Partner state, not paternalistic state - co-production in Germany to deal with the fiscal crisis?

 

When it snows in Germany, many local councils remind citizens of their legal duty to clear the snow from the footpath in front of their house. For example, Neuhofen Council, close to the BASF headquarters (where one of the authors has lived), transferred this duty to local residents in 1979. As a result, you can see a lot of local people out in the street early in the morning before they go to work, having a quick chat with each other (complaining about how cold it is or what a bad job others in the street have done with the snow) and helping elderly neighbours to clear their stretch of footpath. 

Result: Fewer falls due to slippery pavements, no school closures, more social capital and, yes, savings to the local council.

So, it is clear that user and community co-production of public outcomes is nothing new in Germany, even though most public managers would have no idea what this means (nor would they use the term Koproduktion, which sounds even more abstract in German than in English). Indeed, there was already a lively discussion in the 1990s (well before the 'Big Society' debate started in the UK) among German think tanks and academics about the 'activating state' - the idea that government needs to mobilise citizens to become more active and take more responsibility. In fact, this was the vision behind the 1999 White Paper 'Modern State - Modern Public Administration' of the 'red-green' coalition government of the time.

The paradox is that German citizens are already quite active. As a European citizen survey on the level of co-production showed in 2008, German citizens come second after the UK in terms of the extent of their co-production in public health, community safety and the local environment. When it comes to recycling, Germany actually topped the European league table in 2010, with a recycling rate of 45% compared to 25% in the UK. 

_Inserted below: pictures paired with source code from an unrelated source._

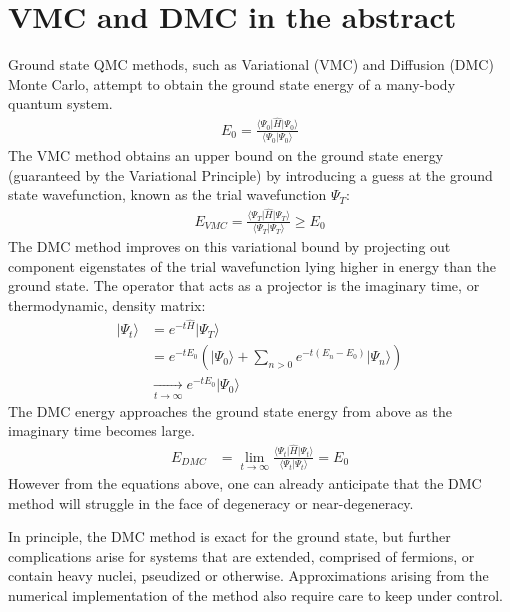 \documentclass[oneside,11pt]{memoir}
\numberwithin{equation}{section}
\newcommand{\ket}[1]{\lvert #1 \rangle}
\newcommand{\bra}[1]{\langle #1 \rvert}
\newcommand{\expval}[3]{\bra{#1}\hat{#2}\ket{#3}}
\newcommand{\overlap}[2]{\langle #1 \lvert #2 \rangle}
\begin{document}
\section{VMC and DMC in the abstract}
Ground state QMC methods, such as Variational (VMC) and Diffusion (DMC) Monte 
Carlo, attempt to obtain the ground state energy of a many-body quantum system.
\begin{align}
  E_0 = \frac{\expval{\Psi_0}{H}{\Psi_0}}{\overlap{\Psi_0}{\Psi_0}}
\end{align}
The VMC method obtains an upper bound on the ground state energy (guaranteed 
by the Variational Principle) by introducing a guess at the ground state wavefunction, known as the trial wavefunction $\Psi_T$:
\begin{align}
  E_{VMC} = \frac{\expval{\Psi_T}{H}{\Psi_T}}{\overlap{\Psi_T}{\Psi_T}} \ge E_0
\end{align}
The DMC method improves on this variational bound by projecting out component 
eigenstates of the trial wavefunction lying higher in energy than the ground 
state.  The operator that acts as a projector is the imaginary time, or 
thermodynamic, density matrix:
\begin{align}
  \ket{\Psi_t} & = e^{-t\hat{H}}\ket{\Psi_T} \nonumber \\
               & = e^{-tE_0}\left( \ket{\Psi_0} + \sum_{n>0}e^{-t(E_n-E_0)}\ket{\Psi_n} \right) \nonumber \\
               &\xrightarrow[t\rightarrow\infty]{} e^{-tE_0} \ket{\Psi_0} 
\end{align}
The DMC energy approaches the ground state energy from above as the imaginary 
time becomes large. 
\begin{align}
  E_{DMC}  & = \lim_{t\rightarrow\infty}\frac{\expval{\Psi_t}{H}{\Psi_t}}{\overlap{\Psi_t}{\Psi_t}} = E_0
\end{align}
However from the equations above, one can already anticipate that the DMC 
method will struggle in the face of degeneracy or near-degeneracy.

In principle, the DMC method is exact for the ground state, but further 
complications arise for systems that are extended, comprised of fermions, 
or contain heavy nuclei, pseudized or otherwise.  Approximations arising 
from the numerical implementation of the method also require care to keep 
under control.
\end{document}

So it's not the citizens who need to be 'activated'. We would argue that it is actually the state and local authorities who need to become more active in harnessing the resources, skills and contributions of citizens. In Länder (states) such as North-Rhine Westphalia, where more than 15  percent of local councils are bankrupt and many others face severe fiscal stress, citizens and community groups are widely engaged in co-delivery of voluntary services such as leisure, culture, music, libraries or (very typical for local areas around the Rhine) the Fasching carnival. However, as the savings plans of the most indebted local councils reveal, they are much more likely to react to financial austerity by imposing tax increases or cuts in services than to involve citizens more thoroughly in the planning and delivery of public services. 

Nevertheless, there are many successful examples where involving citizens in public services has led to better outcomes or greater efficiency. A classical case in Germany is the system of voluntary fire brigades, which have existed at local level for 200 years. Indeed, all local councils, no matter what their size, have the legal duty to maintain a voluntary fire brigade (which, in bigger local councils, works side-by-side with the professional fire brigade). 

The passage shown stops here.